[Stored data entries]
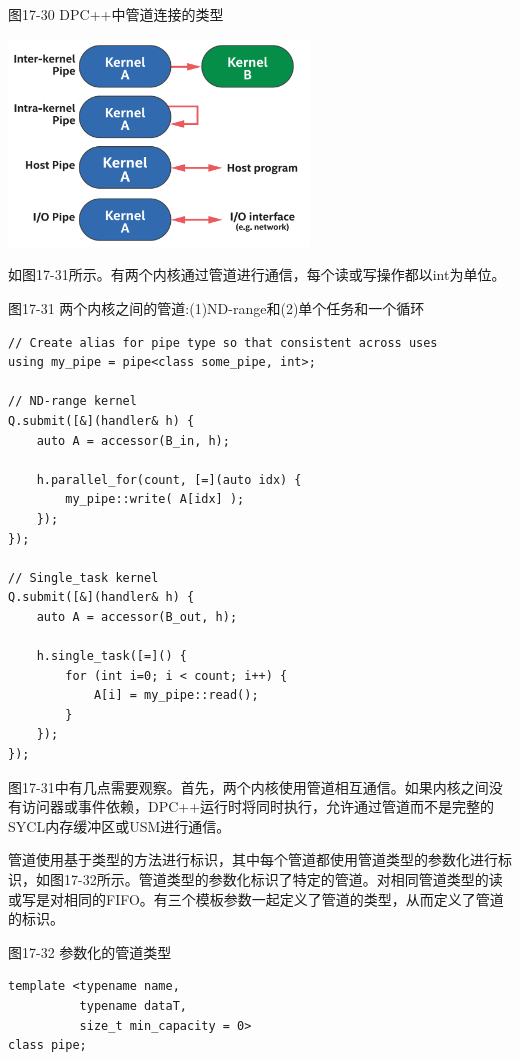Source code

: \hspace*{\fill} \par %
图17-30 DPC++中管道连接的类型
\begin{center}
	\includegraphics[width=0.6\textwidth]{content/chapter-17/images/25}
\end{center}

如图17-31所示。有两个内核通过管道进行通信，每个读或写操作都以int为单位。\par

\hspace*{\fill} \par %
图17-31 两个内核之间的管道:(1)ND-range和(2)单个任务和一个循环
\begin{lstlisting}[caption={}]
// Create alias for pipe type so that consistent across uses
using my_pipe = pipe<class some_pipe, int>;

// ND-range kernel
Q.submit([&](handler& h) {
	auto A = accessor(B_in, h);
	
	h.parallel_for(count, [=](auto idx) {
		my_pipe::write( A[idx] );
	});
});

// Single_task kernel
Q.submit([&](handler& h) {
	auto A = accessor(B_out, h);
	
	h.single_task([=]() {
		for (int i=0; i < count; i++) {
			A[i] = my_pipe::read();
		}
	});
});
\end{lstlisting}

图17-31中有几点需要观察。首先，两个内核使用管道相互通信。如果内核之间没有访问器或事件依赖，DPC++运行时将同时执行，允许通过管道而不是完整的SYCL内存缓冲区或USM进行通信。\par

管道使用基于类型的方法进行标识，其中每个管道都使用管道类型的参数化进行标识，如图17-32所示。管道类型的参数化标识了特定的管道。对相同管道类型的读或写是对相同的FIFO。有三个模板参数一起定义了管道的类型，从而定义了管道的标识。\par

\hspace*{\fill} \par %
图17-32 参数化的管道类型
\begin{lstlisting}[caption={}]
template <typename name,
		  typename dataT,
		  size_t min_capacity = 0>
class pipe;
\end{lstlisting}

→ **Exercise directions**:
Each line of the data must be restated exactly, and the pictures must be left out.

→ **Solution to this exercise**:
Source code

: \hspace*{\fill} \par %
图17-30 DPC++中管道连接的类型
\begin{center}
	\includegraphics[width=0.6\textwidth]{content/chapter-17/images/25}
\end{center}

如图17-31所示。有两个内核通过管道进行通信，每个读或写操作都以int为单位。\par

\hspace*{\fill} \par %
图17-31 两个内核之间的管道:(1)ND-range和(2)单个任务和一个循环
\begin{lstlisting}[caption={}]
// Create alias for pipe type so that consistent across uses
using my_pipe = pipe<class some_pipe, int>;

// ND-range kernel
Q.submit([&](handler& h) {
	auto A = accessor(B_in, h);
	
	h.parallel_for(count, [=](auto idx) {
		my_pipe::write( A[idx] );
	});
});

// Single_task kernel
Q.submit([&](handler& h) {
	auto A = accessor(B_out, h);
	
	h.single_task([=]() {
		for (int i=0; i < count; i++) {
			A[i] = my_pipe::read();
		}
	});
});
\end{lstlisting}

图17-31中有几点需要观察。首先，两个内核使用管道相互通信。如果内核之间没有访问器或事件依赖，DPC++运行时将同时执行，允许通过管道而不是完整的SYCL内存缓冲区或USM进行通信。\par

管道使用基于类型的方法进行标识，其中每个管道都使用管道类型的参数化进行标识，如图17-32所示。管道类型的参数化标识了特定的管道。对相同管道类型的读或写是对相同的FIFO。有三个模板参数一起定义了管道的类型，从而定义了管道的标识。\par

\hspace*{\fill} \par %
图17-32 参数化的管道类型
\begin{lstlisting}[caption={}]
template <typename name,
		  typename dataT,
		  size_t min_capacity = 0>
class pipe;
\end{lstlisting}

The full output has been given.